The DC motors can be stopped using one of the following methods −
In mechanical breaking, the motor is stopped due to friction between the moving parts of the motor and the break shoe. The mechanical breaking has several disadvantages as non-smooth stop, wear and tear of moving parts, breaking power wasted as heat and greater stopping time etc.
In electric breaking, the kinetic energy of moving parts of the motor is converted into electrical energy which is either dissipated in a resistance or returned to the supply source.
There are three types of electric breaking methods of a DC motor
In dynamic breaking, the armature of running DC motor is disconnected from the supply and is connected across a breaking resistance Rb. However, the field winding is left connected to the supply. Hence, the motor now works as a generator and producing a breaking torque.
This method is also known as rheostat breaking since an external resistance Rb is connected across the armature for the electric breaking. During dynamic electric breaking when the motor works as a generator, the kinetic energy of moving parts of the motor is converted into electrical energy and is dissipated in the form of heat in the breaking resistance Rb and the armature circuit resistance Ra. As a result, the motor is brought to standstill quickly.
The dynamic breaking or rheostat breaking is an inefficient method of breaking since all the generated energy is dissipated in the form heat in the resistance.
In regenerative breaking, the motor is operated as a generator so the kinetic energy of the moving parts of the motor is converted into electrical energy. This electrical is then returned to the supply source. This action slows down the motor.
The regenerative breaking is only possible when the driven load forces the motor to run at a speed greater than the no-load speed with a constant field excitation. Under this condition, the back EMF (Eb) of the motor is more than the supply voltage, which reverses the armature current of the motor. Therefore, the motor now beings to operate as a generator and the generated electrical energy is transferred to the supply source.
The regenerative breaking cannot be used for stopping the motor. It is just used for controlling the speed above the no-load speed of the DC motors.
The necessary condition for the regenerative breaking is that the back EMF of the motor must be greater than the supply voltage, so that the armature current is reversed and the motoring operation is changed to the generating operation.
The regenerative breaking is mainly used to control the speed of DC motors driving the loads such as electric locomotives, elevators, cranes and hoists etc.
In the plugging or reverse current breaking, the connections of the armature are reversed so that the motor tends to rotate in the opposite direction and provides the necessary breaking effect.
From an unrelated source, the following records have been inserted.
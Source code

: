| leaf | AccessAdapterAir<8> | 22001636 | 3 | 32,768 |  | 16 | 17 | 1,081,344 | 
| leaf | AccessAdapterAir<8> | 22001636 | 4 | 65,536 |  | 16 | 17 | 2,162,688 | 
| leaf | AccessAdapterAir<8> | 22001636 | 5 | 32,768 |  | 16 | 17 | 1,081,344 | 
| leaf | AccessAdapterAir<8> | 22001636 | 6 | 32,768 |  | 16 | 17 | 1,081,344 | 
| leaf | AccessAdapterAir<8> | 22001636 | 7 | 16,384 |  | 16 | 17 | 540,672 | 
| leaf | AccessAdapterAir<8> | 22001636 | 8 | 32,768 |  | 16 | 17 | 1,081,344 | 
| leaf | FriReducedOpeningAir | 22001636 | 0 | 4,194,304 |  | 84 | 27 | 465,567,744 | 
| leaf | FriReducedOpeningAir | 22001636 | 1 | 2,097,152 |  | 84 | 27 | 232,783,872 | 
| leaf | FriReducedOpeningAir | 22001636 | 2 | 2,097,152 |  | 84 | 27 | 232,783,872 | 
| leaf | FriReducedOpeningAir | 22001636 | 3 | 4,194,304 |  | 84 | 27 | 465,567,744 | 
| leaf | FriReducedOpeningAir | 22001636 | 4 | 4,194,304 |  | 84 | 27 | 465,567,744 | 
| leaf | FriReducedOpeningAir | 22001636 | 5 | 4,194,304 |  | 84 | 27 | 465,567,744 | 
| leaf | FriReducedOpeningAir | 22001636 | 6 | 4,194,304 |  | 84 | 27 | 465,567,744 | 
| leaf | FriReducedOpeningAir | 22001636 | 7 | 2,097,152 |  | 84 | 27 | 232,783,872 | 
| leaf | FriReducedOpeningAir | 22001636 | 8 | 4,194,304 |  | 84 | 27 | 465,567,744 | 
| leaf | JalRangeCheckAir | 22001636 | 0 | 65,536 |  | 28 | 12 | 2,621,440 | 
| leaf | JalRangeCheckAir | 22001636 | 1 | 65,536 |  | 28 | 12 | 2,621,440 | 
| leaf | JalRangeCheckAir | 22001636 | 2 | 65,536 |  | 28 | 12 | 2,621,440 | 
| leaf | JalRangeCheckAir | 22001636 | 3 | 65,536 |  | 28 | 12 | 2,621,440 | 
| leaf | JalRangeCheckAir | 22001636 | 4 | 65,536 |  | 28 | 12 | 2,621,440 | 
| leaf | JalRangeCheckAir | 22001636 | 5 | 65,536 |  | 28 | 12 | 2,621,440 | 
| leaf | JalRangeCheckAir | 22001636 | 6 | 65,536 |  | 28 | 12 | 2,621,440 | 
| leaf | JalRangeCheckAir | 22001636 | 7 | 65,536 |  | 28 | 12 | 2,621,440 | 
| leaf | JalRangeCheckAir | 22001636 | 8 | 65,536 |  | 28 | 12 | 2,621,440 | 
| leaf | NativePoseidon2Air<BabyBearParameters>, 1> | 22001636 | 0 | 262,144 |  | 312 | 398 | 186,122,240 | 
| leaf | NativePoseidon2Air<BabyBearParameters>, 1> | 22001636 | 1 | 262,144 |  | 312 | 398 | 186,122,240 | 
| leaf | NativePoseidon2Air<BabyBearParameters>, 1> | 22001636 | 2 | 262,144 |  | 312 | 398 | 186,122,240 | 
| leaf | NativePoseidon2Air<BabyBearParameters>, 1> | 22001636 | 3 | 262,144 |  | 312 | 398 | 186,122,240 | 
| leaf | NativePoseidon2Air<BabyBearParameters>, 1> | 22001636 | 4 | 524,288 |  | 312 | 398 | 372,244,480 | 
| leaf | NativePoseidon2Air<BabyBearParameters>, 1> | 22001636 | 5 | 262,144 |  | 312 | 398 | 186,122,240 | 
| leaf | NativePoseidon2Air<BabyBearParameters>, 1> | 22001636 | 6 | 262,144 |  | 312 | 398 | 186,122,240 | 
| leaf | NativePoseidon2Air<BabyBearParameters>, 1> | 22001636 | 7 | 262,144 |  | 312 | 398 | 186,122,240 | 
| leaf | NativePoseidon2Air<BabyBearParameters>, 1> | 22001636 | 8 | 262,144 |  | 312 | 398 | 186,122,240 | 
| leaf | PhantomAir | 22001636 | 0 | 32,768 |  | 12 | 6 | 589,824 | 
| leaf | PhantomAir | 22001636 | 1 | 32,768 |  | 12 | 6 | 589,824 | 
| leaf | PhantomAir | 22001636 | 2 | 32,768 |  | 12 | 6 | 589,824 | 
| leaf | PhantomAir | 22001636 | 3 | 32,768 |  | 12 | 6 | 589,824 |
When the motor comes to rest, the supply source must be disconnected otherwise the motor will start rotating in the opposite direction.
When the armature connections are reversed, the supply voltage and the back EMF will act in the same direction. Hence, during the breaking the resultant voltage across the armature will be equal to (V+Eb), which is approximately double of the supply voltage. This reverses the armature current and hence a high breaking torque is produced. To limit the armature current to a safe value, a current limiting resistor is connected in series with the armature.
The plugging is a highly inefficient method of breaking since the power supplied by the moving parts as well as power supplied by the source is wasted in resistances.
The plugging is mainly used in controlling rolling mills, elevators, machine tools and printing presses etc.